Concerning the Strategic Review Committee, committee members are to be selected by mutual election of all outside directors, and the number of committee members is proposed to range from three to five. This ensures considerable flexibility so that the total number of committee members, the balance between incumbent and newly appointed directors and the selection of members can be decided appropriately and fairly. Moreover, these decisions are made by all outside directors (eight out of a total of ten outside directors are incumbent). In addition, the Articles of Incorporation will clearly state that all committee duties are to be carried out “with a view to maximising the best interests of the Company’s shareholders.” It is, therefore, impossible for the committee’s duties to be carried out in the interests and wishes of a particular shareholder, as this would be a breach of the Articles of Incorporation.
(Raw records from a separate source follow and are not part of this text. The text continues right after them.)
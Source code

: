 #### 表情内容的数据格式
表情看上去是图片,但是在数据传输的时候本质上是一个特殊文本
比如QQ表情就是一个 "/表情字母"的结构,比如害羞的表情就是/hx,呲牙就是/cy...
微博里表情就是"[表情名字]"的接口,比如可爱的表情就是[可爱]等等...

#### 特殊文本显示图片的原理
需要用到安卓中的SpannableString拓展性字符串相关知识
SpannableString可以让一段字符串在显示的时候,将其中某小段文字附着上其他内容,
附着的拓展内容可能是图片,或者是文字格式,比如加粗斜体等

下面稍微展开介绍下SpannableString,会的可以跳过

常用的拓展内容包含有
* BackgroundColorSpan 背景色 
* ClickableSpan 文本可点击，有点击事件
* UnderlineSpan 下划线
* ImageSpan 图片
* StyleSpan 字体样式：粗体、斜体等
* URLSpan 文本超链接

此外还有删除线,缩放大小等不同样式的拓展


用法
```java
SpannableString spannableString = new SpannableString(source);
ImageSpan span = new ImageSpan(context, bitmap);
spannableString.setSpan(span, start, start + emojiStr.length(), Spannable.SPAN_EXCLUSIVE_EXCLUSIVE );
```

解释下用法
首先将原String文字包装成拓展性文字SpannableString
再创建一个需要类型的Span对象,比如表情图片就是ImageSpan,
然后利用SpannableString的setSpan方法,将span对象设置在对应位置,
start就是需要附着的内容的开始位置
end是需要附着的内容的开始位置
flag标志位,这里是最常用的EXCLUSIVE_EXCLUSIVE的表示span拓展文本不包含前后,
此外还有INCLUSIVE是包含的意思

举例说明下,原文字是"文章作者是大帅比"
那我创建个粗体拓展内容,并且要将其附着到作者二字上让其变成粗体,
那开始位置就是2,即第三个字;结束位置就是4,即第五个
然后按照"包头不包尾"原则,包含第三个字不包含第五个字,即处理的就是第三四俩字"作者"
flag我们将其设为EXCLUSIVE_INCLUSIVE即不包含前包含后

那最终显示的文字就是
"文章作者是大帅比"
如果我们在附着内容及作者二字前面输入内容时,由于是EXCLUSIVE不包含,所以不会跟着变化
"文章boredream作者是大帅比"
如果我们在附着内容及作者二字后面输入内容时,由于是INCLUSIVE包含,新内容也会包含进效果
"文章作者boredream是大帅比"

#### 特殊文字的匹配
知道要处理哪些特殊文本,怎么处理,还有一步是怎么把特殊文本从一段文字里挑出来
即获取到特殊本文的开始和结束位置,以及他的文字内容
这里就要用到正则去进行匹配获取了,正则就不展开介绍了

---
The outside directors who will become committee members are obliged to comply with the Articles of Incorporation under the Companies Act. Therefore, it is legally impossible for the committee’s duties to be performed from any perspective other than “the best interests of shareholders.” The above are undeniable facts, and the Company’s argument, which avoids facing up to these facts, is clearly implausible.
As described above, the Company is opposing the AVI shareholder proposal with factually incorrect and unsubstantiated claims: AVI believes that the Board of Directors makes such claims to prevent the shareholder proposal from being approved because it is averse to increased oversight and discipline and prioritises the status quo over the best interests of shareholders. This is precisely the proof that challenges exist in the governance of the Company and that management discipline is not functioning properly. As stated in the presentation material on the campaign website, the Company’s corporate value continues to be 60% below that of its peers. AVI has put forward a series of shareholder proposals to strengthen supervision, have strategic options considered and ensure management discipline to halt the damage to corporate value and ultimately enhance the best interests of shareholders. We urge all shareholders to review the proposal and presentation material and make a decision based on an objective assessment.